Details of the specifics of the deal are unconfirmed, but there are reports that some (if not all) of the patents relied on in Yahoo’s suit are licensed to it by IBM and that the rights to those very patents may have just been signed over to Facebook. If that is the case, Facebook may now be in a position to terminate the licences to Yahoo, which could effectively pull the rug out from underneath its claim. However, if infringements have already occurred, it seems unlikely that Facebook can erase the past.

Good news for stock-market speculators…

Regardless of the licensing situation, the move indicates that Facebook will contest or buy its way out of any legal action that comes its way ahead of its planned stock market flotation later this year. This is significant for would-be litigants and investors alike.

Indeed, even if it weren’t currently facing a legal claim, the deal would have been advantageous to Facebook.
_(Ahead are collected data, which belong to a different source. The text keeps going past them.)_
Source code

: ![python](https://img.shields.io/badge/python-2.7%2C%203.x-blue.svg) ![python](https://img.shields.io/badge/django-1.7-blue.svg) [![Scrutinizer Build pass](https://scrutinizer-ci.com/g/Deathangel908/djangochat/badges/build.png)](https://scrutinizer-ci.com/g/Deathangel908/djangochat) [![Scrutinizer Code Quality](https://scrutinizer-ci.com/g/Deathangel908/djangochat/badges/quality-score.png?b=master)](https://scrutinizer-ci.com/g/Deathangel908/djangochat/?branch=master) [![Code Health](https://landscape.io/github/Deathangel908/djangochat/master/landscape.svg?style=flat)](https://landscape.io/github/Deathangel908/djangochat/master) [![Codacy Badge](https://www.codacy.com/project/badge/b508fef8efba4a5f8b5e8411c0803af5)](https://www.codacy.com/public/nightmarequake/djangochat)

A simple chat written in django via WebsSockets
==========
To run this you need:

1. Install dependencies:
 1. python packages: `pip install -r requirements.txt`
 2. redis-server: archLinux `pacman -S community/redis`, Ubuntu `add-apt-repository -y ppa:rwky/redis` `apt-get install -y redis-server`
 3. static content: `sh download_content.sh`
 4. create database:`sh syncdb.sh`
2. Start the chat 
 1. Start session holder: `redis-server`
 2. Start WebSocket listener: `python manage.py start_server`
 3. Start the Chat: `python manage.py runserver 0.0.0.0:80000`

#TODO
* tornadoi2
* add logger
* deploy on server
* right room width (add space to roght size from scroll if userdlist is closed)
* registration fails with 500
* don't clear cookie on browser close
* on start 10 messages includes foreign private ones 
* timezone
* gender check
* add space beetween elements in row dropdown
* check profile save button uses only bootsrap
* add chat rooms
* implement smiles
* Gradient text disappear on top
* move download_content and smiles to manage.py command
Prior to the transaction, Facebook had a portfolio of only 56 patents (with 503 applications outstanding) which, in Silicon Valley terms, made it look like a relatively soft target for speculative litigation. For comparison purposes, Yahoo currently holds over 3,300 patents and outstanding patent applications.

By boosting the size of its portfolio so considerably, Facebook is giving itself far greater resilience against current and future claims, which makes it a more formidable opponent for potential claimants and, crucially, a more appealing choice for investors.

… but less rosy for tech innovators?

However, while it i’s certainly good fun to watch a clash of Silicon Valley titans unfolding in such dramatic fashion, the narrative serves as a slightly grim reminder that the best way to respond to patent litigation (regardless of its merits) may be with more patents.

As I mentioned in a previous blog, the descriptive nature of software patents means that each one can potentially be used to describe the function of a wide range of products. In turn, this means that it i’s possible for both sides of a dispute to hold a patent (or patents) that seem to cover the function of the product in question. Where that situation occurs, the cost of litigation inevitably rises for the claimant, accompanied by a sharp drop in its overall chances of success.

For a financially solvent organisation like Facebook, buying up portfolios is a viable move to head off litigation from other patent holders. Consider, however, the difficult position that it would be in if this litigation had occurred, say, five years ago, when it was less able to buy up intellectual property rights in order to strengthen its defences.

It’s a stark illustration of the difference that financial firepower can make in patent cases and one which can only strengthen the hands of critics who argue that the current patent regime has a stifling effect on the kind of small, financially vulnerable, firms that bring so much innovation to the market.